European Case Law Identifier: ECLI:AT:OGH0002:2022:009OBA00058.22B.0928.000

Rechtsgebiet: Zivilrecht

 

Spruch:

Der Revision der beklagten Partei wird Folge gegeben.

Das Berufungsurteil wird aufgehoben und die Rechtssache zur neuerlichen Entscheidung an das Berufungsgericht zurückverwiesen.

Die Revisionsbeantwortung der klagenden Partei wird zurückgewiesen.

Die übrigen Kosten des Revisionsverfahrens sind weitere Verfahrenskosten.

 

Begründung:

[1] Der Kläger war bei der Beklagten seit 12. 4. 2005 als angestellter Facharzt teilzeitbeschäftigt und in deren Landesstelle Burgenland zuletzt im Ausmaß von 24 Stunden pro Woche als Gutachter tätig. Sein Dienstverhältnis unterlag der Dienstordnung B (DO.B) für die Ärzte und Dentisten bei den Sozialversicherungsträgern Österreichs. Seit dem Jahr 2000 betreibt er auch eine Privatordination. Der Kläger befand sich vom 1. 12. 2016 bis 5. 1. 2017 infolge eines Infekts im Krankenstand. Über sein Ersuchen wurde ein Vertretungsarzt in seiner Ordination tätig. Von 22. 12. 2016 bis 5. 1. 2017 war die Ordination geschlossen. Der Kläger hat im Dezember 2016 mehrere Patienten selbst behandelt. Am 18. 1. 2017 wurde er entlassen.

[2] Für die Zeit vom 1. 3. 2014 bis 28. 2. 2015 wurde der Kläger in der Gesamtbeurteilung der Dienstbeschreibung vom 24. 2. 2015 mit „wenig entsprechend“ beschrieben. Ein dagegen erhobener Einspruch des Klägers wurde nach einstimmiger Empfehlung der betrieblichen Schlichtungskommission der Beklagten abgelehnt, dies wurde dem Kläger mit Schreiben vom 30. 3. 2015 mitgeteilt.

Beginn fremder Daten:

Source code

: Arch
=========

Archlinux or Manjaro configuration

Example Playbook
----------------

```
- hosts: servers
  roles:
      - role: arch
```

[3] Außer Streit steht, dass bei Unbeachtlichkeit dieser Dienstbeschreibung der Kläger zum Zeitpunkt der Vollendung des 10. Dienstjahres (12. 4. 2015) seit zwei Jahren über eine auf mindestens „befriedigend“ lautende Gesamtbeurteilung verfügt.

[4] Für die Zeit vom 1. 1. 2016 bis 30. 11. 2016 wurde der Kläger wiederum mit „wenig entsprechend“ beurteilt.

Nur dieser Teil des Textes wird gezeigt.